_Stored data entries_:
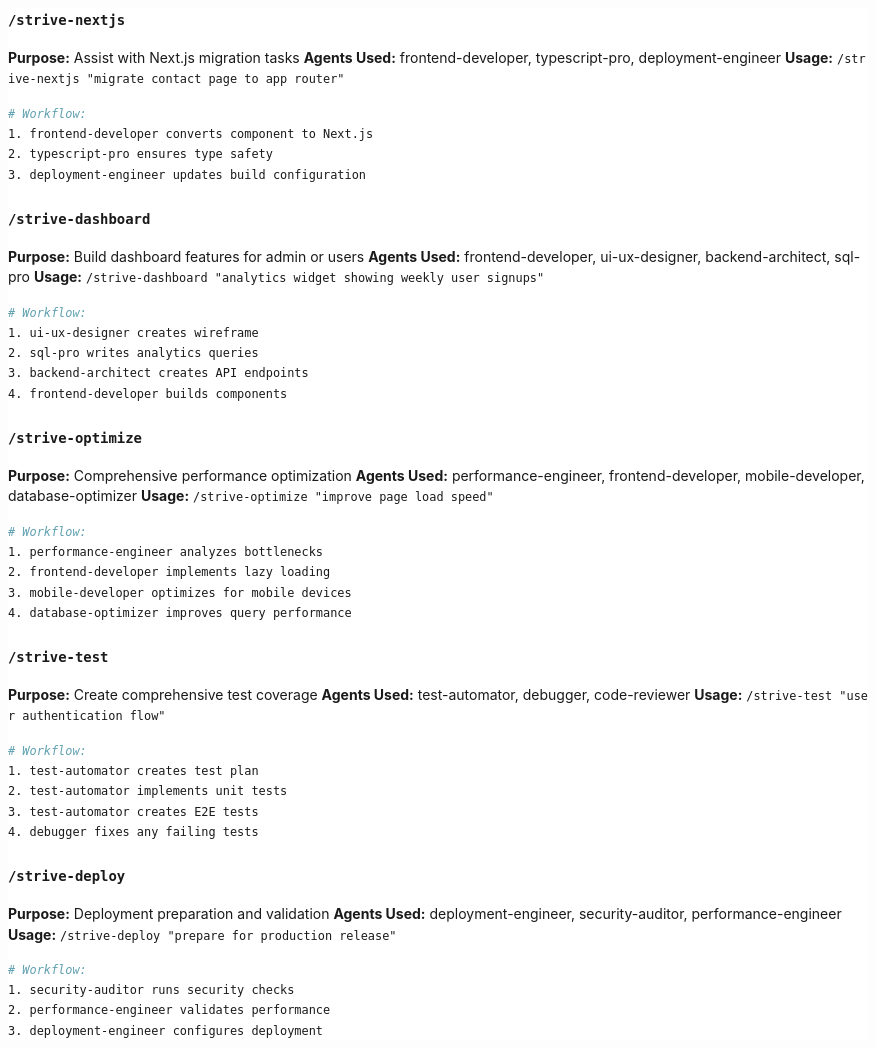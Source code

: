 ### `/strive-nextjs`
**Purpose:** Assist with Next.js migration tasks
**Agents Used:** frontend-developer, typescript-pro, deployment-engineer
**Usage:** `/strive-nextjs "migrate contact page to app router"`
```bash
# Workflow:
1. frontend-developer converts component to Next.js
2. typescript-pro ensures type safety
3. deployment-engineer updates build configuration
```

### `/strive-dashboard`
**Purpose:** Build dashboard features for admin or users
**Agents Used:** frontend-developer, ui-ux-designer, backend-architect, sql-pro
**Usage:** `/strive-dashboard "analytics widget showing weekly user signups"`
```bash
# Workflow:
1. ui-ux-designer creates wireframe
2. sql-pro writes analytics queries
3. backend-architect creates API endpoints
4. frontend-developer builds components
```

### `/strive-optimize`
**Purpose:** Comprehensive performance optimization
**Agents Used:** performance-engineer, frontend-developer, mobile-developer, database-optimizer
**Usage:** `/strive-optimize "improve page load speed"`
```bash
# Workflow:
1. performance-engineer analyzes bottlenecks
2. frontend-developer implements lazy loading
3. mobile-developer optimizes for mobile devices
4. database-optimizer improves query performance
```

### `/strive-test`
**Purpose:** Create comprehensive test coverage
**Agents Used:** test-automator, debugger, code-reviewer
**Usage:** `/strive-test "user authentication flow"`
```bash
# Workflow:
1. test-automator creates test plan
2. test-automator implements unit tests
3. test-automator creates E2E tests
4. debugger fixes any failing tests
```

### `/strive-deploy`
**Purpose:** Deployment preparation and validation
**Agents Used:** deployment-engineer, security-auditor, performance-engineer
**Usage:** `/strive-deploy "prepare for production release"`
```bash
# Workflow:
1. security-auditor runs security checks
2. performance-engineer validates performance
3. deployment-engineer configures deployment
```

_Brief_: Scan the lines above for the word "Agents". Return each one that has it.

_The answer_:
**Agents Used:** frontend-developer, typescript-pro, deployment-engineer
**Agents Used:** frontend-developer, ui-ux-designer, backend-architect, sql-pro
**Agents Used:** performance-engineer, frontend-developer, mobile-developer, database-optimizer
**Agents Used:** test-automator, debugger, code-reviewer
**Agents Used:** deployment-engineer, security-auditor, performance-engineer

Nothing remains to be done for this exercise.